Newsletter 8: Navigating the Nuances: A Compass for Tech Investment Metrics
Did you know? Peter Drucker never actually said, 'What gets measured gets managed.' I have bit my tongue innumerable times when executives have shared this misquote in support of their quixotic pursuits. Invariably it ends poorly, but we of the management have another unfortunate credo “never give up”.
While I’ve learned to refrain from correcting every misattributed quote in boardrooms, in this space—with peers who value precision—I'll take the liberty to set the record straight. This brings us to Goodhart's law, a principle that echoes the sentiment often miscredited to Drucker but delves much deeper into the consequences of measurement.
Goodhart's law is an adage often stated as, "When a measure becomes a target, it ceases to be a good measure.” It is named after British economist Charles Goodhart, who is credited with expressing the core idea of the adage in a 1975 article on monetary policy in the United Kingdom: “Any observed statistical regularity will tend to collapse once pressure is placed upon it for control purposes.”
So should we NOT measure our technology investments?
The Point: Through the Telemetry Lens; Observing Tech Investments
I like to often think about the measurements in technology investment using two allegories.
The first allegory draws from the concept of 'Rational Expectations.' When people are incentivized to sell more cars, they will push hard to increase sales, even if it results in a loss. This single-minded pursuit can overshadow the broader objective of profitable growth. It’s a similar case with technology costs. If the incentive focuses purely on cost management, other crucial aspects such as the return on investment or customer satisfaction may fall by the wayside. This narrow approach can often backfire—this much I've seen firsthand.
Let's pause here to let that sink in before we explore another metaphor.

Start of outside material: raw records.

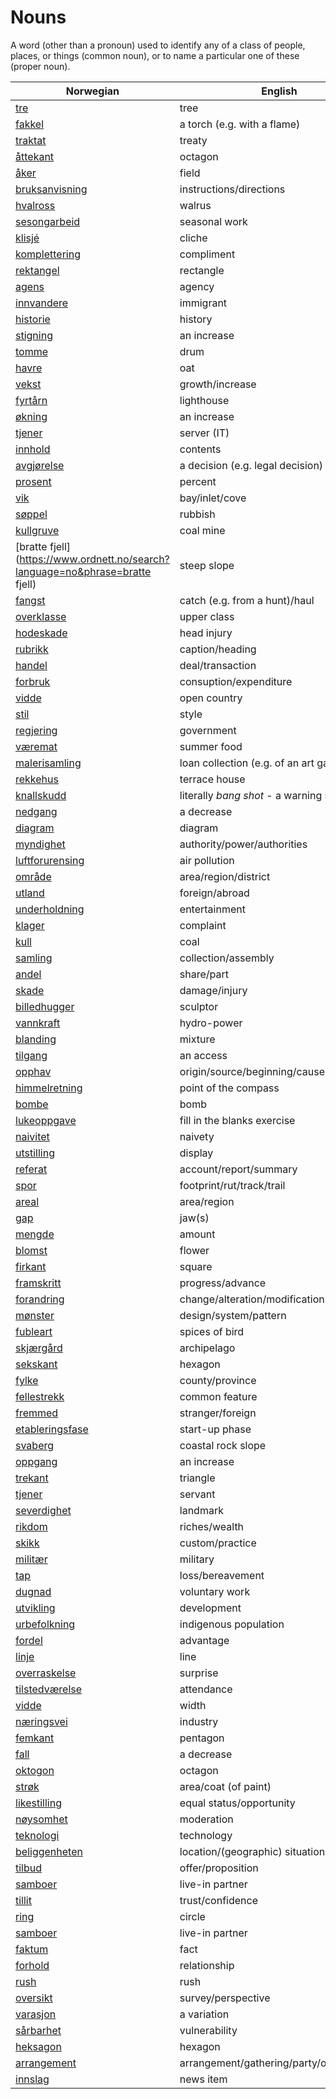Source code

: # Nouns

A word (other than a pronoun) used to identify any of a class of people, places, or things (common noun), or to name a particular one of these (proper noun).

| Norwegian | English | Gender |
| --- | --- | --- |
| [tre](https://www.ordnett.no/search?language=no&phrase=tre) | tree | i |
| [fakkel](https://www.ordnett.no/search?language=no&phrase=fakkel) | a torch (e.g. with a flame) | m |
| [traktat](https://www.ordnett.no/search?language=no&phrase=traktat) | treaty | m |
| [åttekant](https://www.ordnett.no/search?language=no&phrase=åttekant) | octagon | m |
| [åker](https://www.ordnett.no/search?language=no&phrase=åker) | field | m |
| [bruksanvisning](https://www.ordnett.no/search?language=no&phrase=bruksanvisning) | instructions/directions | m |
| [hvalross](https://www.ordnett.no/search?language=no&phrase=hvalross) | walrus | m |
| [sesongarbeid](https://www.ordnett.no/search?language=no&phrase=sesongarbeid) | seasonal work | i |
| [klisjé](https://www.ordnett.no/search?language=no&phrase=klisjé) | cliche | m |
| [komplettering](https://www.ordnett.no/search?language=no&phrase=komplettering) | compliment | m |
| [rektangel](https://www.ordnett.no/search?language=no&phrase=rektangel) | rectangle | i |
| [agens](https://www.ordnett.no/search?language=no&phrase=agens) | agency | m |
| [innvandere](https://www.ordnett.no/search?language=no&phrase=innvandere) | immigrant | m |
| [historie](https://www.ordnett.no/search?language=no&phrase=historie) | history | m/f |
| [stigning](https://www.ordnett.no/search?language=no&phrase=stigning) | an increase | m |
| [tomme](https://www.ordnett.no/search?language=no&phrase=tomme) | drum | m |
| [havre](https://www.ordnett.no/search?language=no&phrase=havre) | oat | m |
| [vekst](https://www.ordnett.no/search?language=no&phrase=vekst) | growth/increase | m |
| [fyrtårn](https://www.ordnett.no/search?language=no&phrase=fyrtårn) | lighthouse | i |
| [økning](https://www.ordnett.no/search?language=no&phrase=økning) | an increase | m |
| [tjener](https://www.ordnett.no/search?language=no&phrase=tjener) | server (IT) | m |
| [innhold](https://www.ordnett.no/search?language=no&phrase=innhold) | contents | i |
| [avgjørelse](https://www.ordnett.no/search?language=no&phrase=avgjørelse) | a decision (e.g. legal decision) | m |
| [prosent](https://www.ordnett.no/search?language=no&phrase=prosent) | percent | m |
| [vik](https://www.ordnett.no/search?language=no&phrase=vik) | bay/inlet/cove | m |
| [søppel](https://www.ordnett.no/search?language=no&phrase=søppel) | rubbish | i |
| [kullgruve](https://www.ordnett.no/search?language=no&phrase=kullgruve) | coal mine | m |
| [bratte fjell](https://www.ordnett.no/search?language=no&phrase=bratte fjell) | steep slope | m |
| [fangst](https://www.ordnett.no/search?language=no&phrase=fangst) | catch (e.g. from a hunt)/haul | m |
| [overklasse](https://www.ordnett.no/search?language=no&phrase=overklasse) | upper class | m |
| [hodeskade](https://www.ordnett.no/search?language=no&phrase=hodeskade) | head injury | m |
| [rubrikk](https://www.ordnett.no/search?language=no&phrase=rubrikk) | caption/heading | m |
| [handel](https://www.ordnett.no/search?language=no&phrase=handel) | deal/transaction | m |
| [forbruk](https://www.ordnett.no/search?language=no&phrase=forbruk) | consuption/expenditure | i |
| [vidde](https://www.ordnett.no/search?language=no&phrase=vidde) | open country | m |
| [stil](https://www.ordnett.no/search?language=no&phrase=stil) | style | m |
| [regjering](https://www.ordnett.no/search?language=no&phrase=regjering) | government | m |
| [væremat](https://www.ordnett.no/search?language=no&phrase=væremat) | summer food | m |
| [malerisamling](https://www.ordnett.no/search?language=no&phrase=malerisamling) | loan collection (e.g. of an art gallery) | m |
| [rekkehus](https://www.ordnett.no/search?language=no&phrase=rekkehus) | terrace house | i |
| [knallskudd](https://www.ordnett.no/search?language=no&phrase=knallskudd) | literally _bang shot_ - a warning shot gun | i |
| [nedgang](https://www.ordnett.no/search?language=no&phrase=nedgang) | a decrease | m |
| [diagram](https://www.ordnett.no/search?language=no&phrase=diagram) | diagram | i |
| [myndighet](https://www.ordnett.no/search?language=no&phrase=myndighet) | authority/power/authorities | m |
| [luftforurensing](https://www.ordnett.no/search?language=no&phrase=luftforurensing) | air pollution | m |
| [område](https://www.ordnett.no/search?language=no&phrase=område) | area/region/district | i |
| [utland](https://www.ordnett.no/search?language=no&phrase=utland) | foreign/abroad | m |
| [underholdning](https://www.ordnett.no/search?language=no&phrase=underholdning) | entertainment | m |
| [klager](https://www.ordnett.no/search?language=no&phrase=klager) | complaint | m |
| [kull](https://www.ordnett.no/search?language=no&phrase=kull) | coal | i |
| [samling](https://www.ordnett.no/search?language=no&phrase=samling) | collection/assembly | m |
| [andel](https://www.ordnett.no/search?language=no&phrase=andel) | share/part | m |
| [skade](https://www.ordnett.no/search?language=no&phrase=skade) | damage/injury | m |
| [billedhugger](https://www.ordnett.no/search?language=no&phrase=billedhugger) | sculptor | m |
| [vannkraft](https://www.ordnett.no/search?language=no&phrase=vannkraft) | hydro-power | m |
| [blanding](https://www.ordnett.no/search?language=no&phrase=blanding) | mixture | m |
| [tilgang](https://www.ordnett.no/search?language=no&phrase=tilgang) | an access | i |
| [opphav](https://www.ordnett.no/search?language=no&phrase=opphav) | origin/source/beginning/cause | i |
| [himmelretning](https://www.ordnett.no/search?language=no&phrase=himmelretning) | point of the compass | m |
| [bombe](https://www.ordnett.no/search?language=no&phrase=bombe) | bomb | m |
| [lukeoppgave](https://www.ordnett.no/search?language=no&phrase=lukeoppgave) | fill in the blanks exercise | m |
| [naivitet](https://www.ordnett.no/search?language=no&phrase=naivitet) | naivety | m |
| [utstilling](https://www.ordnett.no/search?language=no&phrase=utstilling) | display | m |
| [referat](https://www.ordnett.no/search?language=no&phrase=referat) | account/report/summary | i |
| [spor](https://www.ordnett.no/search?language=no&phrase=spor) | footprint/rut/track/trail | i |
| [areal](https://www.ordnett.no/search?language=no&phrase=areal) | area/region | i |
| [gap](https://www.ordnett.no/search?language=no&phrase=gap) | jaw(s) | m |
| [mengde](https://www.ordnett.no/search?language=no&phrase=mengde) | amount | m |
| [blomst](https://www.ordnett.no/search?language=no&phrase=blomst) | flower | m |
| [firkant](https://www.ordnett.no/search?language=no&phrase=firkant) | square | m |
| [framskritt](https://www.ordnett.no/search?language=no&phrase=framskritt) | progress/advance | i |
| [forandring](https://www.ordnett.no/search?language=no&phrase=forandring) | change/alteration/modification | m |
| [mønster](https://www.ordnett.no/search?language=no&phrase=mønster) | design/system/pattern | i |
| [fubleart](https://www.ordnett.no/search?language=no&phrase=fubleart) | spices of bird | m/f |
| [skjærgård](https://www.ordnett.no/search?language=no&phrase=skjærgård) | archipelago | m |
| [sekskant](https://www.ordnett.no/search?language=no&phrase=sekskant) | hexagon | m |
| [fylke](https://www.ordnett.no/search?language=no&phrase=fylke) | county/province | i |
| [fellestrekk](https://www.ordnett.no/search?language=no&phrase=fellestrekk) | common feature | i |
| [fremmed](https://www.ordnett.no/search?language=no&phrase=fremmed) | stranger/foreign | m |
| [etableringsfase](https://www.ordnett.no/search?language=no&phrase=etableringsfase) | start-up phase | m |
| [svaberg](https://www.ordnett.no/search?language=no&phrase=svaberg) | coastal rock slope | i |
| [oppgang](https://www.ordnett.no/search?language=no&phrase=oppgang) | an increase | m |
| [trekant](https://www.ordnett.no/search?language=no&phrase=trekant) | triangle | m |
| [tjener](https://www.ordnett.no/search?language=no&phrase=tjener) | servant | m |
| [severdighet](https://www.ordnett.no/search?language=no&phrase=severdighet) | landmark | m |
| [rikdom](https://www.ordnett.no/search?language=no&phrase=rikdom) | riches/wealth | m |
| [skikk](https://www.ordnett.no/search?language=no&phrase=skikk) | custom/practice | m |
| [militær](https://www.ordnett.no/search?language=no&phrase=militær) | military | m |
| [tap](https://www.ordnett.no/search?language=no&phrase=tap) | loss/bereavement | i |
| [dugnad](https://www.ordnett.no/search?language=no&phrase=dugnad) | voluntary work | m |
| [utvikling](https://www.ordnett.no/search?language=no&phrase=utvikling) | development | m |
| [urbefolkning](https://www.ordnett.no/search?language=no&phrase=urbefolkning) | indigenous population | m |
| [fordel](https://www.ordnett.no/search?language=no&phrase=fordel) | advantage | m |
| [linje](https://www.ordnett.no/search?language=no&phrase=linje) | line | m |
| [overraskelse](https://www.ordnett.no/search?language=no&phrase=overraskelse) | surprise | m |
| [tilstedværelse](https://www.ordnett.no/search?language=no&phrase=tilstedværelse) | attendance | i |
| [vidde](https://www.ordnett.no/search?language=no&phrase=vidde) | width | m/f |
| [næringsvei](https://www.ordnett.no/search?language=no&phrase=næringsvei) | industry | m |
| [femkant](https://www.ordnett.no/search?language=no&phrase=femkant) | pentagon | m |
| [fall](https://www.ordnett.no/search?language=no&phrase=fall) | a decrease | i |
| [oktogon](https://www.ordnett.no/search?language=no&phrase=oktogon) | octagon | m |
| [strøk](https://www.ordnett.no/search?language=no&phrase=strøk) | area/coat (of paint) | i |
| [likestilling](https://www.ordnett.no/search?language=no&phrase=likestilling) | equal status/opportunity | m |
| [nøysomhet](https://www.ordnett.no/search?language=no&phrase=nøysomhet) | moderation | m |
| [teknologi](https://www.ordnett.no/search?language=no&phrase=teknologi) | technology | m |
| [beliggenheten](https://www.ordnett.no/search?language=no&phrase=beliggenheten) | location/(geographic) situation | m/f |
| [tilbud](https://www.ordnett.no/search?language=no&phrase=tilbud) | offer/proposition | i |
| [samboer](https://www.ordnett.no/search?language=no&phrase=samboer) | live-in partner | m |
| [tillit](https://www.ordnett.no/search?language=no&phrase=tillit) | trust/confidence | m |
| [ring](https://www.ordnett.no/search?language=no&phrase=ring) | circle | m |
| [samboer](https://www.ordnett.no/search?language=no&phrase=samboer) | live-in partner | m |
| [faktum](https://www.ordnett.no/search?language=no&phrase=faktum) | fact | i |
| [forhold](https://www.ordnett.no/search?language=no&phrase=forhold) | relationship | i |
| [rush](https://www.ordnett.no/search?language=no&phrase=rush) | rush | i |
| [oversikt](https://www.ordnett.no/search?language=no&phrase=oversikt) | survey/perspective | m |
| [varasjon](https://www.ordnett.no/search?language=no&phrase=varasjon) | a variation | m |
| [sårbarhet](https://www.ordnett.no/search?language=no&phrase=sårbarhet) | vulnerability | m |
| [heksagon](https://www.ordnett.no/search?language=no&phrase=heksagon) | hexagon | m |
| [arrangement](https://www.ordnett.no/search?language=no&phrase=arrangement) | arrangement/gathering/party/organisation | i |
| [innslag](https://www.ordnett.no/search?language=no&phrase=innslag) | news item | i |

Moving to the second allegory, let's talk about telemetry. For those who may not be familiar, telemetry is the automatic measurement and wireless transmission of data from remote sources. In the engineering world, it's a vital tool that allows us to monitor and manage complex systems from afar. This concept has captivated me since the early days of my engineering career. In cars, aircraft, oil rigs; engineers operate the world based on telemetry data. They use it as a decision making mechanism, not an objective function. I was fascinated by the success of SpaceX through their radical transparency with all of their launches including all the failures and their use of telemetry data to manage their craft and the launches. In fact amateur radio operators were able to lock into 2232.5 MHz telemetry downlink from a Falcon 9 upper stage. In addition to interesting plaintext snippets from the unencrypted feed they were able to capture some amazing images from the spacecraft's cameras. After that discovery was public, SpaceX chose to encrypt that data. Here is the GitHub link with some of the data captured if you're interested: https://github.com/shahar603/Telemetry-Data
You might be wondering, with a touch of skepticism perhaps, 'How do we then observe our technology investment without falling into the trap of misused metrics?' It's a valid concern. We certainly can't operate on gut feeling alone, can we? Here's what I think:
I look at it as a simple mechanism: on one side we have Inputs (cost side) which are applied to the Methods and Processes (Processing Systems - improving or deteriorating) leading to Outputs (value side) that can be evaluated versus expectations.
You can look at this continuum in any order. There are merits to working “outcome back”, optimizing the processes to adjust input for better outcomes or working the inputs to determine which are most causal. It depends on the business and the situation.
For our purposes today, I will just go left to right. Fair warning, all these notions, terms and acronyms are mine. Feel free to use, just make sure you give credit back every time you use them.
Cost is an important consideration. True cost is a crucial input because it affects margin. Investment, because it allows us to pursue revenue and growth. Upon closer inspection,it turns out that the objective function is not cost, it is margin and revenue growth.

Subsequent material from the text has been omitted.